[Stored dataset items]
+--
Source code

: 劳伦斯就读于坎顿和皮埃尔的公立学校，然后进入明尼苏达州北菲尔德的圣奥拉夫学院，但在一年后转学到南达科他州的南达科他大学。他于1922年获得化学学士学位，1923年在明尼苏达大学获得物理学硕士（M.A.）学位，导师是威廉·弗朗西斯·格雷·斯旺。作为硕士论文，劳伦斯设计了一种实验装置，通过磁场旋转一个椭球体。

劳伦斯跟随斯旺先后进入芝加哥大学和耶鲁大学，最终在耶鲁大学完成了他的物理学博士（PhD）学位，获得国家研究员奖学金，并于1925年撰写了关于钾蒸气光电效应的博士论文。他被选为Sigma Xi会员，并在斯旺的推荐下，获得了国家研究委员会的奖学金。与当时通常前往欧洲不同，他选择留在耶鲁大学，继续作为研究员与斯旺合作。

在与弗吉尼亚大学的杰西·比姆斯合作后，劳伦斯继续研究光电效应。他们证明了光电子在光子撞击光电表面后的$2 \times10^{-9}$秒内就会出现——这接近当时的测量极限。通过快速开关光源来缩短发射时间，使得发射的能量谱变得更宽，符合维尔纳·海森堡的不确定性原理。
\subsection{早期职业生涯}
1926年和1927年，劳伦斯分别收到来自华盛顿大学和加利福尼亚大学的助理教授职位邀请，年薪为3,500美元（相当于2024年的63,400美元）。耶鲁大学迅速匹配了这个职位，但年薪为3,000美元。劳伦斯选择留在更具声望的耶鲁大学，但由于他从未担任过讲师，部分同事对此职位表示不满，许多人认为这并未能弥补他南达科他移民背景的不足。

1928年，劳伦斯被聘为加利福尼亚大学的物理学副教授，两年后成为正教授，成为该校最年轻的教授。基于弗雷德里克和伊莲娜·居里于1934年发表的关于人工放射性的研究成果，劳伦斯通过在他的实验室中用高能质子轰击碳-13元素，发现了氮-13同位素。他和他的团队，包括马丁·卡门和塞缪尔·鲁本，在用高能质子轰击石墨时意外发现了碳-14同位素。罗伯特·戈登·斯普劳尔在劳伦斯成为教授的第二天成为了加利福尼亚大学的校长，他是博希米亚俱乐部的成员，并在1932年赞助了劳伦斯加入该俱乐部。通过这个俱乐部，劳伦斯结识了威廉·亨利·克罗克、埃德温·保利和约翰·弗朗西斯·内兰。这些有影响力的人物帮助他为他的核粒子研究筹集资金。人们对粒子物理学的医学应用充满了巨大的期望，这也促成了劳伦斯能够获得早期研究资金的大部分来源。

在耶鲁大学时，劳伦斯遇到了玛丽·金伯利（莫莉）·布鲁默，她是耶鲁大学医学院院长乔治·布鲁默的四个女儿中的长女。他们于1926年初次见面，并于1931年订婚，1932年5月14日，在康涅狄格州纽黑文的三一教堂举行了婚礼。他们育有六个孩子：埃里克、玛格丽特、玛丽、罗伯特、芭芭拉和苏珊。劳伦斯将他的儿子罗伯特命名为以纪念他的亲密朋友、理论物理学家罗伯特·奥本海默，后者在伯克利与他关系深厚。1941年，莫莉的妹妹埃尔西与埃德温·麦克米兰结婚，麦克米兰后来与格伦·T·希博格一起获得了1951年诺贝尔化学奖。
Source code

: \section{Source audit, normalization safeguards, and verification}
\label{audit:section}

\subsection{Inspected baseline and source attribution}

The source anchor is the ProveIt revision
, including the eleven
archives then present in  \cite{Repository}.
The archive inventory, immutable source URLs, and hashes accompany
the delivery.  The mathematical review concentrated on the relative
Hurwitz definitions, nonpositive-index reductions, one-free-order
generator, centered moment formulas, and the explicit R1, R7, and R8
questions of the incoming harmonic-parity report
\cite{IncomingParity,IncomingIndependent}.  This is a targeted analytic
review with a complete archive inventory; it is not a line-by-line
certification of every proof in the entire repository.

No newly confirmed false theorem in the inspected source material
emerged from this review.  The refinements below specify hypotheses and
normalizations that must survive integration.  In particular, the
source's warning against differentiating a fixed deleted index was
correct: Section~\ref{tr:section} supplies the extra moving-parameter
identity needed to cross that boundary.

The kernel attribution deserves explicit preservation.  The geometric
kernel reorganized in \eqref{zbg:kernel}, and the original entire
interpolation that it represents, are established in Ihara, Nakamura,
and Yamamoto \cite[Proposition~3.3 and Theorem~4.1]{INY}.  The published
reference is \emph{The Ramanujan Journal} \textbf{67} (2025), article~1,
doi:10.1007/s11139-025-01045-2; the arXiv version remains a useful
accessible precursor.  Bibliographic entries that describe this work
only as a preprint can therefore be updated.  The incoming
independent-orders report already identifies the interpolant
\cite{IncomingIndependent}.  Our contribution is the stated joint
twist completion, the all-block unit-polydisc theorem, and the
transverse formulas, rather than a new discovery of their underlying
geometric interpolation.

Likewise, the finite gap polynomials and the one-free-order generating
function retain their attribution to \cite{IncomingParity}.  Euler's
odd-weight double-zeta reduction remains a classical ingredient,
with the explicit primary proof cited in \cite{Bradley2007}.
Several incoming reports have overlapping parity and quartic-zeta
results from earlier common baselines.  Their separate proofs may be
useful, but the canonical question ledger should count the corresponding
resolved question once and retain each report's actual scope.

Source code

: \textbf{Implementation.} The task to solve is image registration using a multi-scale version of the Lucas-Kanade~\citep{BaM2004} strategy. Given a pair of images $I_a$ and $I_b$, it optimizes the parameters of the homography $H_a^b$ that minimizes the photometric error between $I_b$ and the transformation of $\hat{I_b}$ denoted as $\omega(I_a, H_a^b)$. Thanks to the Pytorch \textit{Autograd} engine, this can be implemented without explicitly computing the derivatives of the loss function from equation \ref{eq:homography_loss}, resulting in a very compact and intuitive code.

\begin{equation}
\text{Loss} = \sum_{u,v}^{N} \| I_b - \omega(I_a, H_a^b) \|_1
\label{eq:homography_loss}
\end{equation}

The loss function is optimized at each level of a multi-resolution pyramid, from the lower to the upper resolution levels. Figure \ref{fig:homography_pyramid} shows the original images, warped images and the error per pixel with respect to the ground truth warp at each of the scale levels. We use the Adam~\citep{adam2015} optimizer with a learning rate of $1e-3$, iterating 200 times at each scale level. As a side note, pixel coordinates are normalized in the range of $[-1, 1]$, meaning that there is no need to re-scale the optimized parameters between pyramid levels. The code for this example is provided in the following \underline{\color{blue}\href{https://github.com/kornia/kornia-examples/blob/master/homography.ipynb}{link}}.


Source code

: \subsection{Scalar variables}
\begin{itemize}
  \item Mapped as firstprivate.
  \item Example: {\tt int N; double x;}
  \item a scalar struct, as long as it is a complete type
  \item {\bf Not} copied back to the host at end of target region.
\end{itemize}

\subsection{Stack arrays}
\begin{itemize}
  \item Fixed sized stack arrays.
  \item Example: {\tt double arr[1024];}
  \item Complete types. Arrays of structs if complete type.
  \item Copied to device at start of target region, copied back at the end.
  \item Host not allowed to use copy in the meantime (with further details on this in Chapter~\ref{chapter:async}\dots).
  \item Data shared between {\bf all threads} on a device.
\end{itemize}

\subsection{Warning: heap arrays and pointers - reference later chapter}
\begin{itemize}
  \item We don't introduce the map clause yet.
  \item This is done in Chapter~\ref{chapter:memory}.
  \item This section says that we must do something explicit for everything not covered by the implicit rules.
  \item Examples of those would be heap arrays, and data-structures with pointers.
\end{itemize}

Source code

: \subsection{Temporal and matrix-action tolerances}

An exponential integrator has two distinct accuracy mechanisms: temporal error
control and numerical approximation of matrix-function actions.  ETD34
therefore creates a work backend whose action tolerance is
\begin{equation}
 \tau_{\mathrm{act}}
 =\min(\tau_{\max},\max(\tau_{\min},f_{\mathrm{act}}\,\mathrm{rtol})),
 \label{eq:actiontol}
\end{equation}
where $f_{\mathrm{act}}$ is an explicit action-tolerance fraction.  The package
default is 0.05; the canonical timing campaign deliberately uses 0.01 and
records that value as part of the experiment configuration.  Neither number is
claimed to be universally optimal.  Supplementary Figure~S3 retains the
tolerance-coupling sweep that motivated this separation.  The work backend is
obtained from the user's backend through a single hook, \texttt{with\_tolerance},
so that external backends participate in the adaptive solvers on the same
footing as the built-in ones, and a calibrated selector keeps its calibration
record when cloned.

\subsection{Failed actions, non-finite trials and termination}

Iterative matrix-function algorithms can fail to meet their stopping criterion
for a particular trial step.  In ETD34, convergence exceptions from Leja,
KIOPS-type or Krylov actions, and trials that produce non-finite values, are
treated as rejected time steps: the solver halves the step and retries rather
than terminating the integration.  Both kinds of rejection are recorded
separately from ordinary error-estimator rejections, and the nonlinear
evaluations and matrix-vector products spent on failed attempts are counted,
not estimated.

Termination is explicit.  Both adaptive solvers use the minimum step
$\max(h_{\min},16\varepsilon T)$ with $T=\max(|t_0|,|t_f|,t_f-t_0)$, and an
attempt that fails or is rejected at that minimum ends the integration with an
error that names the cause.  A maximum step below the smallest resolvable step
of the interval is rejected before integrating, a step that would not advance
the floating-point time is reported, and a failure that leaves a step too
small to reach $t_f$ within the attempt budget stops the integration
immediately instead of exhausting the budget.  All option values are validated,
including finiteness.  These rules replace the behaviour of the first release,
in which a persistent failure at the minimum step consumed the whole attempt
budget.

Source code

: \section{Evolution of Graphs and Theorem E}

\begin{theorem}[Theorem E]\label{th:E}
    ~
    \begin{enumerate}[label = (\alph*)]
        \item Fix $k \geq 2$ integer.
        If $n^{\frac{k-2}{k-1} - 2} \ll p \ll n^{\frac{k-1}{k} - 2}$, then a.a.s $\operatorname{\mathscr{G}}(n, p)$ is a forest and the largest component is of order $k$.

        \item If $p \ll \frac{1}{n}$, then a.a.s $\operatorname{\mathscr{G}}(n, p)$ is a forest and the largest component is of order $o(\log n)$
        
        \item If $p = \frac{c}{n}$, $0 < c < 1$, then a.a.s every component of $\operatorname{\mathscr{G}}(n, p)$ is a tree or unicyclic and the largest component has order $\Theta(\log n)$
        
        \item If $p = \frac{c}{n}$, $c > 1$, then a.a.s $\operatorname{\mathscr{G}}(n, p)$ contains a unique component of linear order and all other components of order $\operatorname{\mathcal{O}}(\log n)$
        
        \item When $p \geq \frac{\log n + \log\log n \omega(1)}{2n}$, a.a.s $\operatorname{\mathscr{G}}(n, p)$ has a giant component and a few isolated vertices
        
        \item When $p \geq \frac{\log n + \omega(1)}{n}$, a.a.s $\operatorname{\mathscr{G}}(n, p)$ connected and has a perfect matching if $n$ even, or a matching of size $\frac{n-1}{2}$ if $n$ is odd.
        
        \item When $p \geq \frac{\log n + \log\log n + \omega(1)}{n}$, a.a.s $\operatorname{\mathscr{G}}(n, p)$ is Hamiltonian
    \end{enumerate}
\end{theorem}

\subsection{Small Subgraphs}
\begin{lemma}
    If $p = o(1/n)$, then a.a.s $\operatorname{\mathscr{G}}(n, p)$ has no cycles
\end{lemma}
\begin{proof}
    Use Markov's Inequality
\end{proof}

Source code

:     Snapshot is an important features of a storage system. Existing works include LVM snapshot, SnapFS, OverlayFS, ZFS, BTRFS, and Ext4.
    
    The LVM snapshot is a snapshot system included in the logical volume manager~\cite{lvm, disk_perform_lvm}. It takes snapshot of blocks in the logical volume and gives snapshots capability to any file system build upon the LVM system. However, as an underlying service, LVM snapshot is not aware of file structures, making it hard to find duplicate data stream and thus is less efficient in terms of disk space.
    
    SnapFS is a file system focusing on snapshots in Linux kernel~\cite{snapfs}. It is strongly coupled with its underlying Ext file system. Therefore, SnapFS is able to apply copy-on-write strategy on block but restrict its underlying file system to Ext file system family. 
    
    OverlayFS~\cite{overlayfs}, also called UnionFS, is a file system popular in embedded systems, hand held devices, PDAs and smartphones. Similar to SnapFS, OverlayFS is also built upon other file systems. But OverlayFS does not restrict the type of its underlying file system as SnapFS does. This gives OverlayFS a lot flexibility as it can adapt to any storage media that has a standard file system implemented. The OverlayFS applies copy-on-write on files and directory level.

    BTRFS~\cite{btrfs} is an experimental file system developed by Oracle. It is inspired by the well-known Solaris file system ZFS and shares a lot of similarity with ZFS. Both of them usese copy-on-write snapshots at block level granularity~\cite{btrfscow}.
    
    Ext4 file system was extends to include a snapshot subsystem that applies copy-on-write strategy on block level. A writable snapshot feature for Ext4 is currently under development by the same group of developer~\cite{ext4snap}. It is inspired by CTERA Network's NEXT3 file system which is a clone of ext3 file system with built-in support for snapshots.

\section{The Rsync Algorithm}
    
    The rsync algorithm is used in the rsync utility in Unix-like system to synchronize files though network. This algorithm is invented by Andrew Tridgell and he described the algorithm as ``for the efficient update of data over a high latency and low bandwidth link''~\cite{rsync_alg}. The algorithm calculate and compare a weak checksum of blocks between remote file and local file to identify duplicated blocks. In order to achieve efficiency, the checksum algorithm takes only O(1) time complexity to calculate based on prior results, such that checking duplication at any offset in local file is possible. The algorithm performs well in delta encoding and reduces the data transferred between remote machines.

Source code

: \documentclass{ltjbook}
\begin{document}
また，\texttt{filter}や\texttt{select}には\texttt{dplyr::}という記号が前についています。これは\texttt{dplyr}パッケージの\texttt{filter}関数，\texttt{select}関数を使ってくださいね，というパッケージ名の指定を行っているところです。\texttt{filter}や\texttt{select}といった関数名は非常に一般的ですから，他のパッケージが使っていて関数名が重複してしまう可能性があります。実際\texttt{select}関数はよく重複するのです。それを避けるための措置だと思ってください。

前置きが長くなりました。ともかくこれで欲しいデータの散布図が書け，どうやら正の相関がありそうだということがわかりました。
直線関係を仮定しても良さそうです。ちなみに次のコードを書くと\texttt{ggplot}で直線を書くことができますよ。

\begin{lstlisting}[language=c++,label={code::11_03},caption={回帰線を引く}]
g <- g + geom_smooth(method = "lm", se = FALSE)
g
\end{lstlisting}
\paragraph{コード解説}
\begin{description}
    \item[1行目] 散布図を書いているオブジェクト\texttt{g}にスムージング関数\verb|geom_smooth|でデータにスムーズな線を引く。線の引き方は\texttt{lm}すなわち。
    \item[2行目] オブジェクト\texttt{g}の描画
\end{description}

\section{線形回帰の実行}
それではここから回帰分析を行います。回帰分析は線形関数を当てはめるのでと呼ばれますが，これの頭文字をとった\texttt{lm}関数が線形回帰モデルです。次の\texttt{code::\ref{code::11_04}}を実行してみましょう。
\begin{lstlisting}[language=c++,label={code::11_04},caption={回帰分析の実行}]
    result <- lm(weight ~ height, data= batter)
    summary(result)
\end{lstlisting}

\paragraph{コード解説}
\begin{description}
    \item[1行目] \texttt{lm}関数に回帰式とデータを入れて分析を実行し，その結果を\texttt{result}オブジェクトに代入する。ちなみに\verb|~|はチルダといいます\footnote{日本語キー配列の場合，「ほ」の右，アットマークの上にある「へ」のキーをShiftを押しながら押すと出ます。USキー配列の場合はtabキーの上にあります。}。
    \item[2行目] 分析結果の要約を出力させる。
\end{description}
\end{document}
+--
#### Work request
What you give back should be only the lines of the records above, starting at the line with "If $p = o(1/n)$, then" and ending at the line with "SnapFS is a file", restated word for word.

#### Output of the exercise
    If $p = o(1/n)$, then a.a.s $\operatorname{\mathscr{G}}(n, p)$ has no cycles
\end{lemma}
\begin{proof}
    Use Markov's Inequality
\end{proof}

Source code

:     Snapshot is an important features of a storage system. Existing works include LVM snapshot, SnapFS, OverlayFS, ZFS, BTRFS, and Ext4.
    
    The LVM snapshot is a snapshot system included in the logical volume manager~\cite{lvm, disk_perform_lvm}. It takes snapshot of blocks in the logical volume and gives snapshots capability to any file system build upon the LVM system. However, as an underlying service, LVM snapshot is not aware of file structures, making it hard to find duplicate data stream and thus is less efficient in terms of disk space.
    
    SnapFS is a file system focusing on snapshots in Linux kernel~\cite{snapfs}. It is strongly coupled with its underlying Ext file system. Therefore, SnapFS is able to apply copy-on-write strategy on block but restrict its underlying file system to Ext file system family. 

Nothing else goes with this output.